_Action item_: Within the entries below, find each line containing the word "методы" and copy it.

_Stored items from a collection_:
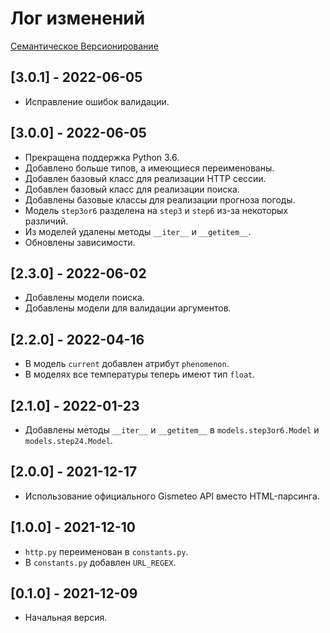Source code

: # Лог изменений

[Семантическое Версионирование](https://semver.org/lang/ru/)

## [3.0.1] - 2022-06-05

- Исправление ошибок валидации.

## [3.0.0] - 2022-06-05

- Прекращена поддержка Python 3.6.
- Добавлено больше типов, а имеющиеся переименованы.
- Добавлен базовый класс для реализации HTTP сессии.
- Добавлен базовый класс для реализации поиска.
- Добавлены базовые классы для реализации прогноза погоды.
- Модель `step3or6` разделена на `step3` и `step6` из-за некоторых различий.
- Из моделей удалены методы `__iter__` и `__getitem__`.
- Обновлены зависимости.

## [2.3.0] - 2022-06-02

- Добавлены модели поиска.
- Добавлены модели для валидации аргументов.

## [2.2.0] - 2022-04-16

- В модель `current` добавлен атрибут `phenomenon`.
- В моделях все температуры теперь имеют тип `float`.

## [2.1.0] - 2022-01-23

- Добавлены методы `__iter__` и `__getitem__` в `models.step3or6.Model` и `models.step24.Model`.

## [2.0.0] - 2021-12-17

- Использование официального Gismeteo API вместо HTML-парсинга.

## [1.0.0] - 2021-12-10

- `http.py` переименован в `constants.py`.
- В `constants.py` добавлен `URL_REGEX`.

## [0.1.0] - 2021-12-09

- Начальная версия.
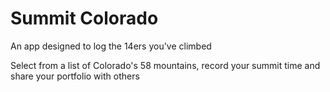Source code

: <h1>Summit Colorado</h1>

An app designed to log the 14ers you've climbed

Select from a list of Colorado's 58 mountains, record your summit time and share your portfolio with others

_Solution to the exercise_:
- Из моделей удалены методы `__iter__` и `__getitem__`.
- Добавлены методы `__iter__` и `__getitem__` в `models.step3or6.Model` и `models.step24.Model`.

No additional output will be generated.